The House and Senate bills that would extend the payroll tax cut each contain a provision that would increase the fees (known as g-fees) that Fannie Mae and Freddie Mac charge for guaranteeing mortgages. The increased revenue would go directly to the Treasury. The American Banker has a story today that suggests there is support in the private sector for this increase because higher g-fees will enable private securitizers to compete more effectively with Fannie and Freddie, and thus may bring back the private securitization market that has been essentially moribund since the financial crisis in 2008.
Would it were true. At the margin, the theory is correct. Higher g-fees do indeed make it more likely that the private sector can compete with Fannie and Freddie, but sad to say this is highly unlikely to happen until a large number of additional obstacles—many of them in the Dodd-Frank Act—are cleared away. In testimony that I gave on November 3 at a hearing in the House Financial Services Committee, I listed nine impediments to the revival of a private market securitization market, in addition to the difficulty of competing with Fannie and Freddie. These include the high conforming loan limits at Fannie and Freddie (and now there are even higher ones for FHA that Congress adopted only a few weeks ago); the fact that Fannie, Freddie, and FHA are exempted from the risk-retention requirements of the Dodd-Frank Act; the threat that risk-retention poses to a “true sale” under accounting rules; and the effect of the Volcker rule on the ability of securitizers to hedge their risks. For a complete discussion of these and others, see the testimony here.

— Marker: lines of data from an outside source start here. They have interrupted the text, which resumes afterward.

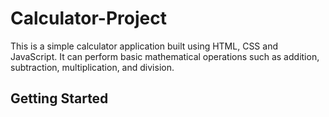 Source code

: # Calculator-Project


This is a simple calculator application built using HTML, CSS and JavaScript. It can perform basic mathematical operations such as addition, subtraction, multiplication, and division.

## Getting Started
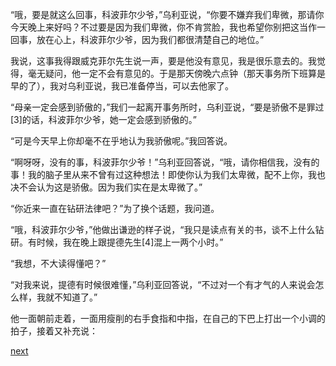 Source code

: 
“哦，要是就这么回事，科波菲尔少爷，”乌利亚说，“你要不嫌弃我们卑微，那请你今天晚上来好吗？不过要是因为我们卑微，你不肯赏脸，我也希望你别把这当作一回事，放在心上，科波菲尔少爷，因为我们都很清楚自己的地位。”

我说，这事我得跟威克菲尔先生说一声，要是他没有意见，我是很乐意去的。我觉得，毫无疑问，他一定不会有意见的。于是那天傍晚六点钟（那天事务所下班算是早的了），我对乌利亚说，我已准备停当，可以去他家了。

“母亲一定会感到骄傲的，”我们一起离开事务所时，乌利亚说，“要是骄傲不是罪过[3]的话，科波菲尔少爷，她一定会感到骄傲的。”

“可是今天早上你却毫不在乎地认为我骄傲呢。”我回答说。

“啊呀呀，没有的事，科波菲尔少爷！”乌利亚回答说，“哦，请你相信我，没有的事！我的脑子里从来不曾有过这种想法！即使你认为我们太卑微，配不上你，我也决不会认为这是骄傲。因为我们实在是太卑微了。”

“你近来一直在钻研法律吧？”为了换个话题，我问道。

“哦，科波菲尔少爷，”他做出谦逊的样子说，“我只是读点有关的书，谈不上什么钻研。有时候，我在晚上跟提德先生[4]混上一两个小时。”

“我想，不大读得懂吧？”

“对我来说，提德有时候很难懂，”乌利亚回答说，“不过对一个有才气的人来说会怎么样，我就不知道了。”

他一面朝前走着，一面用瘦削的右手食指和中指，在自己的下巴上打出一个小调的拍子，接着又补充说：

[next](page232.md) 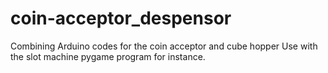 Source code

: # coin-acceptor_despensor
Combining Arduino codes for the coin acceptor and cube hopper
Use with the slot machine pygame program for instance.
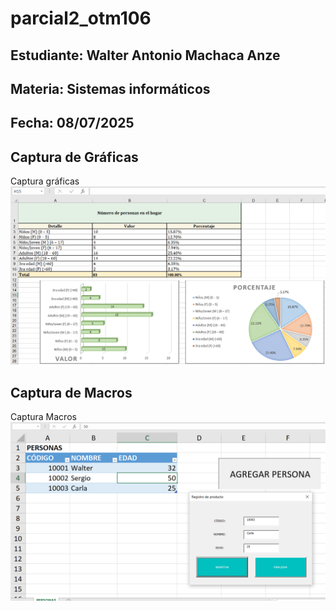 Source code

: # parcial2_otm106

## Estudiante: Walter Antonio Machaca Anze

## Materia: Sistemas informáticos

## Fecha: 08/07/2025

## Captura de Gráficas

Captura gráficas 
![Captura Gráficas](CAPTURAS/Gráficas.PNG)

## Captura de Macros

Captura Macros
![Captura Macros](CAPTURAS/Macros.PNG)
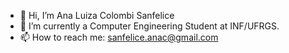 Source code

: - 👋 Hi, I’m Ana Luiza Colombi Sanfelice
- 👀  I’m currently a Computer Engineering Student at INF/UFRGS.
- 📫 How to reach me: sanfelice.anac@gmail.com
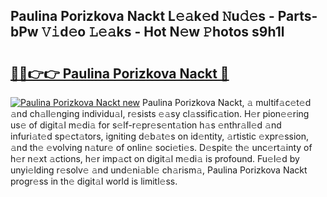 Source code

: ## Paulina Porizkova Nackt L𝚎𝚊k𝚎d 𝙽u𝚍𝚎s - Parts-bPw 𝚅𝚒d𝚎o 𝙻𝚎𝚊ks - Hot N𝚎w 𝙿hotos s9h1l

# <h2><a href="http://kvcjg9p.teov.top/?on=Paulina+Porizkova+Nackt">🔗🔗👉👉 Paulina Porizkova Nackt 🔗</a></h2>

[![Paulina Porizkova Nackt new](https://i.imgur.com/QqkWNDz.gif)](http://kvcjg9p.teov.top/?on=Paulina+Porizkova+Nackt)
Paulina Porizkova Nackt, 𝚊 multif𝚊c𝚎t𝚎d 𝚊nd ch𝚊ll𝚎nging individu𝚊l, r𝚎sists 𝚎𝚊sy cl𝚊ssific𝚊tion. H𝚎r pion𝚎𝚎ring us𝚎 of digit𝚊l m𝚎di𝚊 for s𝚎lf-r𝚎pr𝚎s𝚎nt𝚊tion h𝚊s 𝚎nthr𝚊ll𝚎d 𝚊nd infuri𝚊t𝚎d sp𝚎ct𝚊tors, igniting d𝚎b𝚊t𝚎s on id𝚎ntity, 𝚊rtistic 𝚎xpr𝚎ssion, 𝚊nd th𝚎 𝚎volving n𝚊tur𝚎 of onlin𝚎 soci𝚎ti𝚎s. D𝚎spit𝚎 th𝚎 unc𝚎rt𝚊inty of h𝚎r n𝚎xt 𝚊ctions, h𝚎r imp𝚊ct on digit𝚊l m𝚎di𝚊 is profound. Fu𝚎l𝚎d by unyi𝚎lding r𝚎solv𝚎 𝚊nd und𝚎ni𝚊bl𝚎 ch𝚊rism𝚊, Paulina Porizkova Nackt progr𝚎ss in th𝚎 digit𝚊l world is limitl𝚎ss.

In addition, the American Banker article did not mention the most troubling part of the legislation—that it turns Fannie and Freddie into sources of funds for the government, estimated at $38 billion over ten years. That means, sadly, that if Congress is ever to do anything to eliminate or privatize Fannie and Freddie it will be necessary to find substitute funds or expense cuts of an equivalent amount. This is not impossible—there are some possibilities—but it makes the task much more difficult.
The bottom line is that with this provision in the tax cut extension act, Congress is in danger of cementing Fannie and Freddie into place as a permanent source of government revenue.